The Factory Method is frequently used in .NET. One example is the System.Convert class which exposes many static methods that, given an instance of a type, returns another new type. Convert.ToBoolean accepts a string and returns a boolean with value true or false depending on the string value.

Whereas the Parse method on many built-in value types like Int32 and Double are examples of the Factory Method pattern.

GoF says that the Builder Pattern “Separates object construction from its representation”

In .the .NET Framework the Builder design pattern isn’t used often, but you can still find it. The two .NET classes are VBCodeProvider and CSharpCodeProvider, which create Builder classes through their CreateGenerator methods. As a side note both of these are factory classes. Visual Studio .NET uses these code generating Builder classes internally.

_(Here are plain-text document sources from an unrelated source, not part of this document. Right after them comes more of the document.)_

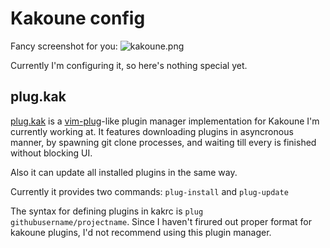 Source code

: # Kakoune config

Fancy screenshot for you:
![kakoune.png]()

Currently I'm configuring it, so here's nothing special yet.

## plug.kak

[plug.kak]() is a [vim-plug](https://github.com/junegunn/vim-plug)-like plugin manager implementation for Kakoune
I'm currently working at. It features downloading plugins in asyncronous
manner, by spawning git clone processes, and waiting till every is finished
without blocking UI.

Also it can update all installed plugins in the same way.

Currently it provides two commands: `plug-install` and `plug-update`

The syntax for defining plugins in kakrc is `plug githubusername/projectname`.
Since I haven't firured out proper format for kakoune plugins, I'd not recommend
using this plugin manager.

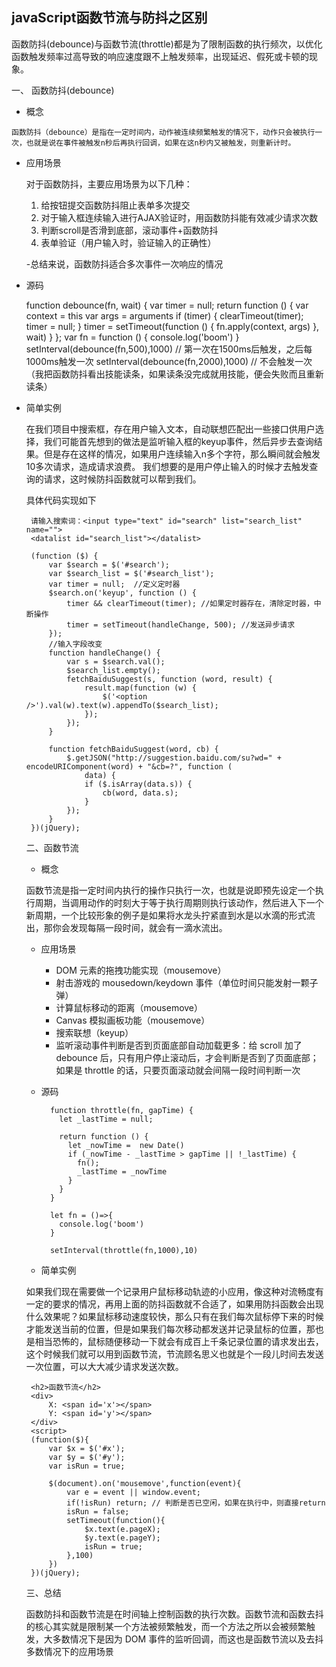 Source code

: ## javaScript函数节流与防抖之区别


函数防抖(debounce)与函数节流(throttle)都是为了限制函数的执行频次，以优化函数触发频率过高导致的响应速度跟不上触发频率，出现延迟、假死或卡顿的现象。

   一、 函数防抖(debounce)

   - 概念

    函数防抖（debounce）是指在一定时间内，动作被连续频繁触发的情况下，动作只会被执行一次，也就是说在事件被触发n秒后再执行回调，如果在这n秒内又被触发，则重新计时。
     
   - 应用场景
   
		对于函数防抖，主要应用场景为以下几种：

		1. 给按钮提交函数防抖阻止表单多次提交
		2. 对于输入框连续输入进行AJAX验证时，用函数防抖能有效减少请求次数
		3. 判断scroll是否滑到底部，滚动事件+函数防抖
		4. 表单验证（用户输入时，验证输入的正确性）

		-总结来说，函数防抖适合多次事件一次响应的情况


   - 源码
	
		function debounce(fn, wait) {
		  var timer = null;
		  return function () {
		      var context = this
		      var args = arguments
		      if (timer) {
		          clearTimeout(timer);
		          timer = null;
		      }
		      timer = setTimeout(function () {
		          fn.apply(context, args)
		      }, wait)
		  }
		};
		var fn = function () {
		  console.log('boom')
		}
		setInterval(debounce(fn,500),1000) // 第一次在1500ms后触发，之后每1000ms触发一次
		setInterval(debounce(fn,2000),1000) // 不会触发一次（我把函数防抖看出技能读条，如果读条没完成就用技能，便会失败而且重新读条）
   

 - 简单实例
	
	在我们项目中搜索框，存在用户输入文本，自动联想匹配出一些接口供用户选择，我们可能首先想到的做法是监听输入框的keyup事件，然后异步去查询结果。但是存在这样的情况，如果用户连续输入n多个字符，那么瞬间就会触发10多次请求，造成请求浪费。
	我们想要的是用户停止输入的时候才去触发查询的请求，这时候防抖函数就可以帮到我们。

	具体代码实现如下
	
		请输入搜索词：<input type="text" id="search" list="search_list" name="">
   		<datalist id="search_list"></datalist>
    
        (function ($) {
            var $search = $('#search');
            var $search_list = $('#search_list');
            var timer = null;  //定义定时器
            $search.on('keyup', function () {
                timer && clearTimeout(timer); //如果定时器存在，清除定时器，中断操作
                timer = setTimeout(handleChange, 500); //发送异步请求
            });
			//输入字段改变
            function handleChange() {
                var s = $search.val();
                $search_list.empty();
                fetchBaiduSuggest(s, function (word, result) {
                    result.map(function (w) {
                        $('<option />').val(w).text(w).appendTo($search_list);
                    });
                });
            }

            function fetchBaiduSuggest(word, cb) {
                $.getJSON("http://suggestion.baidu.com/su?wd=" + encodeURIComponent(word) + "&cb=?", function (
                    data) {
                    if ($.isArray(data.s)) {
                        cb(word, data.s);
                    }
                });
            }
        })(jQuery);
	

	二、函数节流
	
	- 概念
	
	函数节流是指一定时间内执行的操作只执行一次，也就是说即预先设定一个执行周期，当调用动作的时刻大于等于执行周期则执行该动作，然后进入下一个新周期，一个比较形象的例子是如果将水龙头拧紧直到水是以水滴的形式流出，那你会发现每隔一段时间，就会有一滴水流出。

	- 应用场景
	
		- DOM 元素的拖拽功能实现（mousemove）
		- 射击游戏的 mousedown/keydown 事件（单位时间只能发射一颗子弹）
		- 计算鼠标移动的距离（mousemove）
		- Canvas 模拟画板功能（mousemove）
		- 搜索联想（keyup）
		- 监听滚动事件判断是否到页面底部自动加载更多：给 scroll 加了 debounce 后，只有用户停止滚动后，才会判断是否到了页面底部；如果是 throttle 的话，只要页面滚动就会间隔一段时间判断一次
		

	- 源码
	
			function throttle(fn, gapTime) {
			  let _lastTime = null;
			
			  return function () {
			    let _nowTime =  new Date()
			    if (_nowTime - _lastTime > gapTime || !_lastTime) {
			      fn();
			      _lastTime = _nowTime
			    }
			  }
			}
			
			let fn = ()=>{
			  console.log('boom')
			}
			
			setInterval(throttle(fn,1000),10)


	- 简单实例
	
	如果我们现在需要做一个记录用户鼠标移动轨迹的小应用，像这种对流畅度有一定的要求的情况，再用上面的防抖函数就不合适了，如果用防抖函数会出现什么效果呢？如果鼠标移动速度较快，那么只有在我们每次鼠标停下来的时候才能发送当前的位置，但是如果我们每次移动都发送并记录鼠标的位置，那也是相当恐怖的，鼠标随便移动一下就会有成百上千条记录位置的请求发出去，这个时候我们就可以用到函数节流，节流顾名思义也就是个一段儿时间去发送一次位置，可以大大减少请求发送次数。

		<h2>函数节流</h2>
	    <div>
	        X: <span id='x'></span>
	        Y: <span id='y'></span>
	    </div>
	    <script>
	    (function($){
	        var $x = $('#x');
	        var $y = $('#y');
	        var isRun = true;
	
	        $(document).on('mousemove',function(event){
	            var e = event || window.event;
	            if(!isRun) return; // 判断是否已空闲，如果在执行中，则直接return
	            isRun = false;
	            setTimeout(function(){
	                $x.text(e.pageX);
	                $y.text(e.pageY);
	                isRun = true;
	            },100)
	        })
	    })(jQuery);

	
	三、总结

	函数防抖和函数节流是在时间轴上控制函数的执行次数。函数节流和函数去抖的核心其实就是限制某一个方法被频繁触发，而一个方法之所以会被频繁触发，大多数情况下是因为 DOM 事件的监听回调，而这也是函数节流以及去抖多数情况下的应用场景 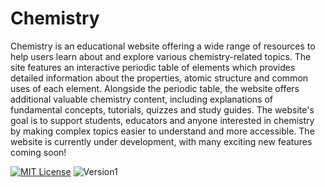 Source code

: # Chemistry

Chemistry is an educational website offering a wide range of resources to help users learn about and explore various chemistry-related topics. The site features an interactive periodic table of elements which provides detailed information about the properties, atomic structure and common uses of each element. Alongside the periodic table, the website offers additional valuable chemistry content, including explanations of fundamental concepts, tutorials, quizzes and study guides. The website's goal is to support students, educators and anyone interested in chemistry by making complex topics easier to understand and more accessible. The website is currently under development, with many exciting new features coming soon!

[![MIT License](https://img.shields.io/badge/License-MIT-green.svg)](https://opensource.org/license/mit/) ![Version1](https://img.shields.io/badge/Version-1.0-blue.svg)

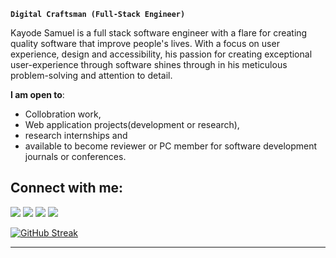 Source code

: 
**`Digital Craftsman (Full-Stack Engineer)`**

<!-- Hi! I am a full-stack software engineer with a passion for building great and bleeding-edge software
 -->

Kayode Samuel is a full stack software engineer with a flare for creating quality software that improve people's lives. With a focus on user experience, design and accessibility, his passion for creating exceptional user-experience through software shines through in his meticulous problem-solving and attention to detail.
 
 **I am open to**:

- Collobration work,
- Web application projects(development or research),
- research internships and
- available to become reviewer or PC member for software development journals or conferences.

<!-- ## Skills:

#### Languages:

![Javascript](https://img.shields.io/badge/JavaScript-F7DF1E?style=for-the-badge&logo=javascript&logoColor=black)&nbsp;
![Python](https://img.shields.io/badge/Python-3776AB?style=for-the-badge&logo=python&logoColor=white)&nbsp;
![React](https://img.shields.io/badge/React-20232A?style=for-the-badge&logo=react&logoColor=61DAFB)&nbsp;
![Node JS](https://img.shields.io/badge/Node.js-43853D?style=for-the-badge&logo=node.js&logoColor=white)&nbsp;
![Tailwind CSS](https://img.shields.io/badge/Tailwind_CSS-38B2AC?style=for-the-badge&logo=tailwind-css&logoColor=white)&nbsp;-->


## Connect with me:

<p align = "center">

[<img src ="https://img.shields.io/badge/website-%23.svg?&style=for-the-badge&logo=www&logoColor=white%22&color=black" target='_blank'>](https://samkaypro.github.io)
[<img src="https://img.shields.io/badge/twitter-%231DA1F2.svg?&style=for-the-badge&logo=twitter&logoColor=white&color=black" />](https://twitter.com/samkaypro
) 
[<img src="https://img.shields.io/badge/linkedin-%2312100E.svg?&style=for-the-badge&logo=linkedin&logoColor=white&color=black" />](https://www.linkedin.com/in/samkaypro/)
[<img src="https://img.shields.io/badge/instagram-%2312100E.svg?&style=for-the-badge&logo=instagram&logoColor=white&color=black" />](https://instagram.com/samkaypro)
</p>



<!--
----[<img src="https://github-profile-trophy.vercel.app/?username=samkaypro&row=2&column=3" />](https://github.com/ryo-ma/github-profile-trophy)
[<img src="https://github-readme-stats.vercel.app/api?username=samkaypro&theme=algolia&count_private=true&include_all_commits=true&show_icons=true" />]--><!--(https://github.com/anuraghazra/github-readme-stats)-->

[![GitHub Streak](https://streak-stats.demolab.com?user=samkaypro&theme=dark&hide_border=true&border_radius=10.1)](https://git.io/streak-stats)




<!--
 [![Samuel's Top Langs](https://github-readme-stats.vercel.app/api/top-langs/?username=samkaypro&theme=algolia&hide=Jupyter&layout=compact&show_icons=true)](https://github.com/anuraghazra/github-readme-stats) 
-->






----


<!--
 is a ✨ _special_ ✨ repository because its `README.md` (this file) appears on your GitHub profile.

Here are some ideas to get you started:

- 🔭 I’m currently working on ...
- 🌱 I’m currently learning ...
- 👯 I’m looking to collaborate on ...
- 🤔 I’m looking for help with ...
- 💬 Ask me about ...
- 📫 How to reach me: ...
- 😄 Pronouns: ...
- ⚡ Fun fact: ...
-->

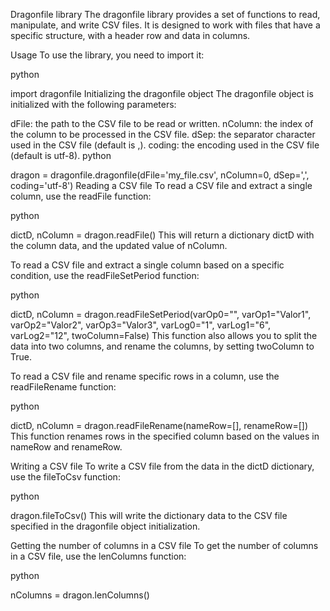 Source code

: Dragonfile library
The dragonfile library provides a set of functions to read, manipulate, and write CSV files. It is designed to work with files that have a specific structure, with a header row and data in columns.

Usage
To use the library, you need to import it:

python

import dragonfile
Initializing the dragonfile object
The dragonfile object is initialized with the following parameters:

dFile: the path to the CSV file to be read or written.
nColumn: the index of the column to be processed in the CSV file.
dSep: the separator character used in the CSV file (default is ,).
coding: the encoding used in the CSV file (default is utf-8).
python

dragon = dragonfile.dragonfile(dFile='my_file.csv', nColumn=0, dSep=',', coding='utf-8')
Reading a CSV file
To read a CSV file and extract a single column, use the readFile function:

python

dictD, nColumn = dragon.readFile()
This will return a dictionary dictD with the column data, and the updated value of nColumn.

To read a CSV file and extract a single column based on a specific condition, use the readFileSetPeriod function:

python

dictD, nColumn = dragon.readFileSetPeriod(varOp0="", varOp1="Valor1", varOp2="Valor2", varOp3="Valor3", varLog0="1", varLog1="6", varLog2="12", twoColumn=False)
This function also allows you to split the data into two columns, and rename the columns, by setting twoColumn to True.

To read a CSV file and rename specific rows in a column, use the readFileRename function:

python

dictD, nColumn = dragon.readFileRename(nameRow=[], renameRow=[])
This function renames rows in the specified column based on the values in nameRow and renameRow.

Writing a CSV file
To write a CSV file from the data in the dictD dictionary, use the fileToCsv function:

python

dragon.fileToCsv()
This will write the dictionary data to the CSV file specified in the dragonfile object initialization.

Getting the number of columns in a CSV file
To get the number of columns in a CSV file, use the lenColumns function:

python

nColumns = dragon.lenColumns() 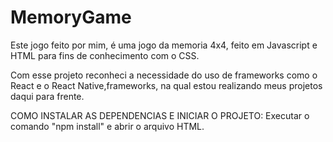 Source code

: # MemoryGame

Este jogo feito por mim, é uma jogo da memoria 4x4, feito em Javascript e HTML para fins de conhecimento com o CSS.

Com esse projeto reconheci a necessidade do uso de  frameworks como o React e o React Native,frameworks, na qual estou
realizando meus projetos daqui para frente.

COMO INSTALAR AS DEPENDENCIAS E INICIAR O PROJETO:
Executar o comando "npm install" e abrir o arquivo HTML.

The Prototype Pattern creates fully initialized instance that is to be copied or cloned from and example.

In the .NET Framework support for the Prototype pattern can be found in object serialization scenarios. Let’s say you have a object that has been serialized to persistent storage, such as, disk or a database. Having this serialized representation as a prototype you can then use it to create copies of the original object.

The Singleton Pattern ensures that a class only has single instance while providing global access.

The.NET Framework uses the Singleton pattern with .NET Remoting when it launches server-activated objects. One of the activation modes of server objects is called Singleton and their behavior is in line with the GoF pattern definition, meaning that there is never more than one instance at any one time.